With inflation expected to remain in check over the coming months, we can expect further cuts from the SARB. Interest rates are expected to settle around 7.0% in a year’s time. The SARB has been in synch with the US Federal Reserve, which earlier this month also delivered a 0.25% cut.
The outlook for rates hinges on the inflation outlook, and some are concerned that Trump’s policies could lead to higher inflation down the line. The potential impact of tariffs is difficult to quantify however, with some disputing that tariffs are even inflationary at all, and rather a once-off price adjustment.
What most seem to agree on however is that Trump is likely to be positive for the US economy and negative for the rest of the world, particularly emerging markets, whose currencies are likely to trade weaker in the face of strong dollar policies. For now, the SARB remains in a cutting phase, but it is possible rates settle at a higher level than previously thought, prior to Trump’s victory.
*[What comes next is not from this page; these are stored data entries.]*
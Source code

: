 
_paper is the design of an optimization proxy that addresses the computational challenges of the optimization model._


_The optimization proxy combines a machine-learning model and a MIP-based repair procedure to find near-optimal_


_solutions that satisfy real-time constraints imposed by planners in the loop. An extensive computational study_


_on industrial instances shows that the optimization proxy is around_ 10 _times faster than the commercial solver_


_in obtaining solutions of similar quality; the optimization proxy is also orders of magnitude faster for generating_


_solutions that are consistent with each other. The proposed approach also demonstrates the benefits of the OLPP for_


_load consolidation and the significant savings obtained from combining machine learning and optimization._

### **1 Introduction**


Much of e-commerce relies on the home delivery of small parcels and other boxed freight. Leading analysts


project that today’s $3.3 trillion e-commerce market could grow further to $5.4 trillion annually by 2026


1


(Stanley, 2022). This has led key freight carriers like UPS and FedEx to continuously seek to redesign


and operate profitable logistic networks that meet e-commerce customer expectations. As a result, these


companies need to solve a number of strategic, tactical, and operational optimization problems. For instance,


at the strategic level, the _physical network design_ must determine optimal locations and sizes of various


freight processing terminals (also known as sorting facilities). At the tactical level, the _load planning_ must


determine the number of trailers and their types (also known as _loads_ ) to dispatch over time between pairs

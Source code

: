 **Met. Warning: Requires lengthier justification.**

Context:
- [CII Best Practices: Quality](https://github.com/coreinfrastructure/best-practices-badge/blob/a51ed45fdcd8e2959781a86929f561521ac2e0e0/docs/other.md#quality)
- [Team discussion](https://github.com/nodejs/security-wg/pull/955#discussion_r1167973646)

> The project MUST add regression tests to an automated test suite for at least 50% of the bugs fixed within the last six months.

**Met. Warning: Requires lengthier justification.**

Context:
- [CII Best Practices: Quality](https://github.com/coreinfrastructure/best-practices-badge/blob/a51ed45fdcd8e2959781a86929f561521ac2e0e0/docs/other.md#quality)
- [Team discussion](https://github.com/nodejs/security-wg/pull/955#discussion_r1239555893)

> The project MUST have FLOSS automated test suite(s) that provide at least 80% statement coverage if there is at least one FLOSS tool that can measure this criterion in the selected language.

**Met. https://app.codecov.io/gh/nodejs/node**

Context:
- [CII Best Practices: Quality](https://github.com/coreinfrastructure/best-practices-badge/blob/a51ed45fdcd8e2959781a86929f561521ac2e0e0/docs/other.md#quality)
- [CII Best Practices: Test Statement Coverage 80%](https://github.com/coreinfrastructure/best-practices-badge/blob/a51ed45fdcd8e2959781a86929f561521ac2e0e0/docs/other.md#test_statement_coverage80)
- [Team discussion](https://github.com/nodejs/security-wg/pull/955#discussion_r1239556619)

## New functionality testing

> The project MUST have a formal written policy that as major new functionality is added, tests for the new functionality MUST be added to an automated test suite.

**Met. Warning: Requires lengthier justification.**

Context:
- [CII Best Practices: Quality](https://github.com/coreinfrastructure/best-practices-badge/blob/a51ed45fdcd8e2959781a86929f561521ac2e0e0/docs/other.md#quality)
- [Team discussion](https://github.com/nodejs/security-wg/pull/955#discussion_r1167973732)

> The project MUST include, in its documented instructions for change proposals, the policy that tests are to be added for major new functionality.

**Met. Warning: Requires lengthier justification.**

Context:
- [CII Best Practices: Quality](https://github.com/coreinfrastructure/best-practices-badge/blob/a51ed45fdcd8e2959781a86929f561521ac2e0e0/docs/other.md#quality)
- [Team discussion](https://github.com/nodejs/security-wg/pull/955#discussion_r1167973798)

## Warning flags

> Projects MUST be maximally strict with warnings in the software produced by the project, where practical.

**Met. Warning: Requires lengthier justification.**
Lower rates bode well for domestic economic growth. Although growth has been sluggish so far this year and below the expectations, we expect growth to pick up going forward. Improved readings across various leading indicators, such consumer confidence, suggests a pickup is brewing. Unfortunately, Trump’s election has prompted us to temper our enthusiasm for SA somewhat, but we maintain the view that a domestic cyclical recovery is long overdue.